Abstract

ABSTRACTMuthi, intelezi and associated rituals have played an important role in the lives of Africans for many centuries. For almost everything they do, muthi and rituals are applied, more so during times of war. Controversy around the use of intelezi, muthi, ritual killing and the role of izinyanga in, prior to and during the colonial period, is well documented. This paper, first, challenges the Comaroffian analysis of the subject which purports to contextualise the ‘deployment, real or imagined, of magical means for material ends’. They add that the discourse is entirely about ‘modernity’ and ‘neoliberalism’. Here I fundamentally disagree with this explanation; I indicate that it is a cultural continuity.
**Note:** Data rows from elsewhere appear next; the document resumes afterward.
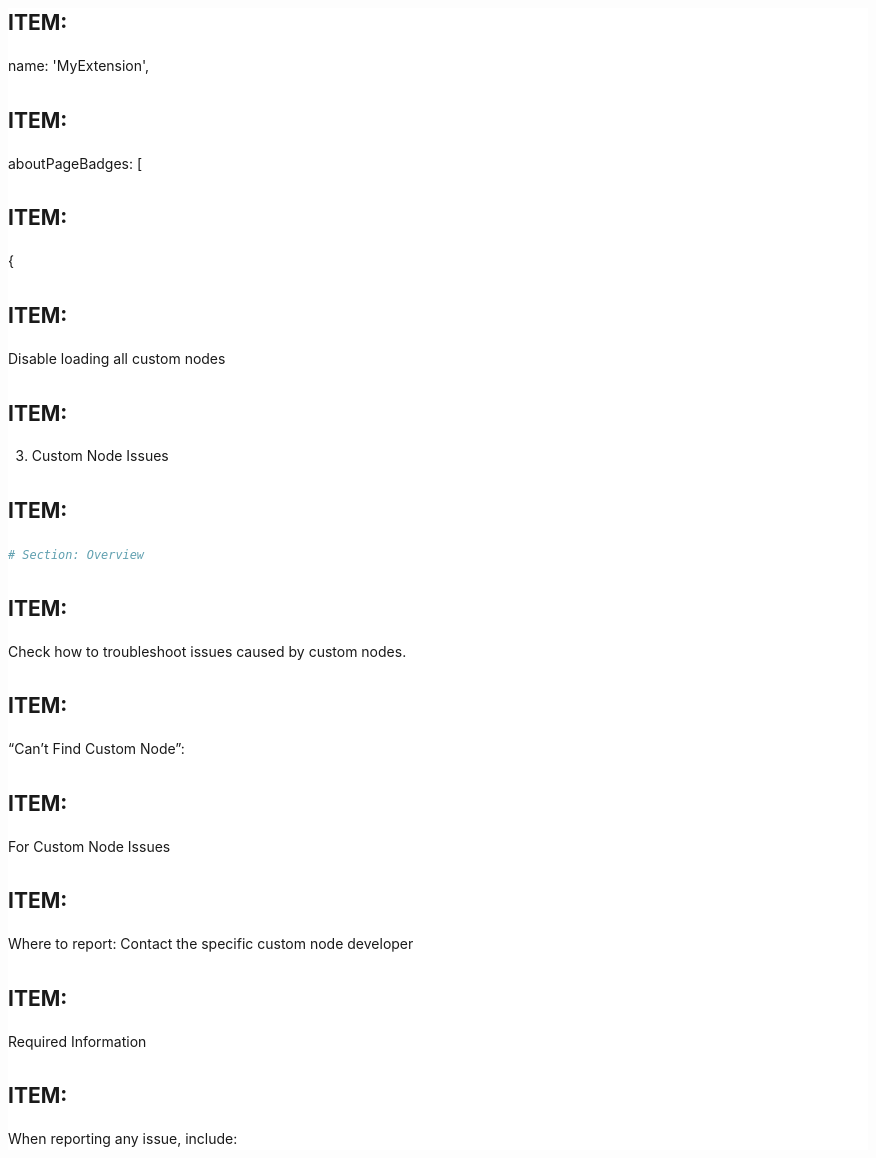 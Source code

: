 
## ITEM:
name: 'MyExtension',


## ITEM:
aboutPageBadges: [


## ITEM:
{


## ITEM:
Disable loading all custom nodes


## ITEM:
3. Custom Node Issues


## ITEM:
```bash
# Section: Overview
```


## ITEM:
Check how to troubleshoot issues caused by custom nodes.


## ITEM:
“Can’t Find Custom Node”:


## ITEM:
For Custom Node Issues


## ITEM:
Where to report: Contact the specific custom node developer


## ITEM:
Required Information


## ITEM:
When reporting any issue, include:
The paper contends that ritual killing and muthi use continues into the present and was prevalent during the political violence in KwaZulu-Natal during the 1980s and 1990s. Secondly, the paper will discuss the centrality of the use of muthi during the violence. I reason that izinyanga played a clandestine but powerful role in this violence. In this, they were at the core of the violence and of the rise of warlords to power in the region. In this paper, I will also present reasons (or offer recommendations) why historians should pay attention to these practices in the recent past, as well as in colonial times. For one thing, they are a means of understanding the present. However, in many ways, because of its reliance on oral histories and insider content, this paper is neither history nor ethnography, but could be described as historical ethnography.